NEW YORK – Pacific Biosciences and GeneDx said on Monday that they are collaborating with the University of Washington to study long-read, whole-genome sequencing-based diagnostics in neonatal care.
Under the collaboration, with funding from Google, the partners will study the capabilities of PacBio's HiFi long-read sequencing technology to increase diagnostic rates in pediatric patients with genetic conditions. GeneDx, formerly known as Sema4, will use PacBio's new Revio instrument to perform whole-genome sequencing and analysis of 350 samples, including from 120 sick newborns enrolled in the SeqFirst study at Seattle Children's Hospital. Sequencing of biological parents will be done as samples are available.
Researchers will explore whether novel variants underlie certain genetic conditions, especially those not detected with short-read sequencing, which will also be applied to the samples.
Google will develop informatics methods and provide an undisclosed amount of funding for certain aspects of the project, including reagents.
"For more than 20 years, we have pioneered the development of clinical diagnostics, with the goal of ending the diagnostic odyssey for patients with rare genetic diseases," said GeneDx CSO Gustavo Stolovitzky. "We are excited to bring together GeneDx with PacBio and the University of Washington to explore the potential of innovative methods such as long-read sequencing to improve our ability to deliver a precise genetic diagnosis for these young children."

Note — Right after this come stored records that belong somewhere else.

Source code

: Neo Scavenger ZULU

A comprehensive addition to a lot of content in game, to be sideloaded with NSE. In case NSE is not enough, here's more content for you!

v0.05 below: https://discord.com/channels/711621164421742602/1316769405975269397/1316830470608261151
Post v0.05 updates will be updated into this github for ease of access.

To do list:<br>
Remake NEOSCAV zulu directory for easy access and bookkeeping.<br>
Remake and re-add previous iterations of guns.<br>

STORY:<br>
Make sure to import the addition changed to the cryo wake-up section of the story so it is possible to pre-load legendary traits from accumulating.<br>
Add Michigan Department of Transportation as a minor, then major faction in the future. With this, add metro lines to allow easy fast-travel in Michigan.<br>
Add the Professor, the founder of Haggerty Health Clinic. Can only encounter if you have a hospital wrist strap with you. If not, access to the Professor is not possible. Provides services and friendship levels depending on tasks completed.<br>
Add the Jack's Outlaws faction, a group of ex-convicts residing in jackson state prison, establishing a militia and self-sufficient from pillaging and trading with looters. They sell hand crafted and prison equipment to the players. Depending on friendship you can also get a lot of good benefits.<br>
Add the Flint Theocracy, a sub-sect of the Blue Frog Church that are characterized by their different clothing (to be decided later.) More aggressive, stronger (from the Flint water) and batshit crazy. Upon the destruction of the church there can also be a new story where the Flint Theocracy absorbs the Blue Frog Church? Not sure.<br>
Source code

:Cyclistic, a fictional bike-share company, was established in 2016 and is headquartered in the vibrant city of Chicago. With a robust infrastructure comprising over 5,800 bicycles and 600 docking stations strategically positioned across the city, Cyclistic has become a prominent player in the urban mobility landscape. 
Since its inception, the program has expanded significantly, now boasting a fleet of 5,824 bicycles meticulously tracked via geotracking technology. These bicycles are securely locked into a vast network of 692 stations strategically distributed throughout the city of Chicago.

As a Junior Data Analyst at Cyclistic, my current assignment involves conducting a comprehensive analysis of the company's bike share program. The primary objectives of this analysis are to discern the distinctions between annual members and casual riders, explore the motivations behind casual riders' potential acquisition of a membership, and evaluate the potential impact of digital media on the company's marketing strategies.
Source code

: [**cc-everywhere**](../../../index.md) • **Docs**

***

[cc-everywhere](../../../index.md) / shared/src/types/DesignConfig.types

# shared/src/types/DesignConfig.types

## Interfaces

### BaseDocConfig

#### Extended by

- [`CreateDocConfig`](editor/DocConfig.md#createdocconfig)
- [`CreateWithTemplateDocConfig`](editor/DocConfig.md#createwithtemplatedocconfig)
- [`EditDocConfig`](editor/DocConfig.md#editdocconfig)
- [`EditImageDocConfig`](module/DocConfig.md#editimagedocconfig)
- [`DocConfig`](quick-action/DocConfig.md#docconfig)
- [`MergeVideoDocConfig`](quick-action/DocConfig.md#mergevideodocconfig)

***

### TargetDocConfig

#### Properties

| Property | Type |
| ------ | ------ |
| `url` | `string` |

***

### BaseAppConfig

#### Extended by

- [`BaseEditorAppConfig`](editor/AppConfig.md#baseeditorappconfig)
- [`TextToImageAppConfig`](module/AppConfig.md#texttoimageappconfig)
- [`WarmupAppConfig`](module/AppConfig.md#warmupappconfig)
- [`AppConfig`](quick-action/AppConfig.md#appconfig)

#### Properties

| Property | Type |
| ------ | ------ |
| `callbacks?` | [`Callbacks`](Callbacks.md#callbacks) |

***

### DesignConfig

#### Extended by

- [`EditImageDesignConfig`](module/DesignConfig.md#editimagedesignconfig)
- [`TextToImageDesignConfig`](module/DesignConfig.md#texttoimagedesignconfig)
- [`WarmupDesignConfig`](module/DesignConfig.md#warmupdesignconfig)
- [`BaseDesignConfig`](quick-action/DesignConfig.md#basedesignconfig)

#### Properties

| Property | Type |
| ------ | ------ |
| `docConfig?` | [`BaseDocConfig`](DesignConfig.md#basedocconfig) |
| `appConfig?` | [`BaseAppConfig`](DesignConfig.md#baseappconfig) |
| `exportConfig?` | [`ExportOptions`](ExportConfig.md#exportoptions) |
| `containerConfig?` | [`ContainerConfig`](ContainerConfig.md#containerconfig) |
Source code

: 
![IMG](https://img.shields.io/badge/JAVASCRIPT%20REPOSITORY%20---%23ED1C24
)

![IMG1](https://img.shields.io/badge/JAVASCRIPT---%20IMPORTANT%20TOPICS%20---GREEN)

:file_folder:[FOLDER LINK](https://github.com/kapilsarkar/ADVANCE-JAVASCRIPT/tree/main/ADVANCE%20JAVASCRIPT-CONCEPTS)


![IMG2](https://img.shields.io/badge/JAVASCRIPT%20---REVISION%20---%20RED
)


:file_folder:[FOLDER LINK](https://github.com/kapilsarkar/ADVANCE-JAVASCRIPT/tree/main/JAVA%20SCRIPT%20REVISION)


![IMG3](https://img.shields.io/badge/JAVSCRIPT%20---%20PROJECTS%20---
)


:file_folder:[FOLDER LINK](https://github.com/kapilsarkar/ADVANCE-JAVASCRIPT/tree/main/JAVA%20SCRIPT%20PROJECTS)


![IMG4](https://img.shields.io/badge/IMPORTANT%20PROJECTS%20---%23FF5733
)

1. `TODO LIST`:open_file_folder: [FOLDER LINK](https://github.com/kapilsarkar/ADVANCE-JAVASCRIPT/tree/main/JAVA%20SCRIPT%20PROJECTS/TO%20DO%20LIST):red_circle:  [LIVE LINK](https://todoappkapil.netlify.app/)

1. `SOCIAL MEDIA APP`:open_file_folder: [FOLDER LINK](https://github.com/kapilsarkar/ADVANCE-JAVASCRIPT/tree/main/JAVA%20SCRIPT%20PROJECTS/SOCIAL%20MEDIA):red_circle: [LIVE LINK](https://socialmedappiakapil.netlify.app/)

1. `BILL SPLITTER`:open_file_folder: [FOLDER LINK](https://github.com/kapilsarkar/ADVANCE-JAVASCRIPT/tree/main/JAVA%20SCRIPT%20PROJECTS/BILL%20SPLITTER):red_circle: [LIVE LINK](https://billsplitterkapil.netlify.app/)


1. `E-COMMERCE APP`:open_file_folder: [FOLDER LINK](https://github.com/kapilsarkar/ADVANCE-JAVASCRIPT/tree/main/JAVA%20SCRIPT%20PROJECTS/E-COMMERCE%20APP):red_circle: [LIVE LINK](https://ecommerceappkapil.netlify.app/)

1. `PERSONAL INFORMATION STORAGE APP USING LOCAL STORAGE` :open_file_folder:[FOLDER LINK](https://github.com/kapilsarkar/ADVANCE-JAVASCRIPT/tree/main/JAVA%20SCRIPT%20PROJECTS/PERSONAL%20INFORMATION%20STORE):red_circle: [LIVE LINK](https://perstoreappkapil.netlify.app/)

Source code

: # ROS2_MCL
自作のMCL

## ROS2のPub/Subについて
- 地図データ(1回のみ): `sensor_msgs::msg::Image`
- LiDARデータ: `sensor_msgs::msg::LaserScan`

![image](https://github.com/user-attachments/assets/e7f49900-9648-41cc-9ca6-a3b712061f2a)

PacBio is also involved with efforts for rare disease diagnostics and newborn sequencing in collaboration with Rady Children's; the University of California, Los Angeles; Boston Children's Hospital; Children's Mercy Hospital; and the Care4Rare Canada Consortium.
PacBio has previously partnered with Google to implement the DeepConsensus deep learning method on the Revio system and to improve long-read whole-genome sequencing performance with the variant calling algorithm DeepVariant.
Last month, a paper in the Journal of the American Medical Association suggested that WGS outperformed targeted gene panels in diagnosing newborns with suspected genetic conditions.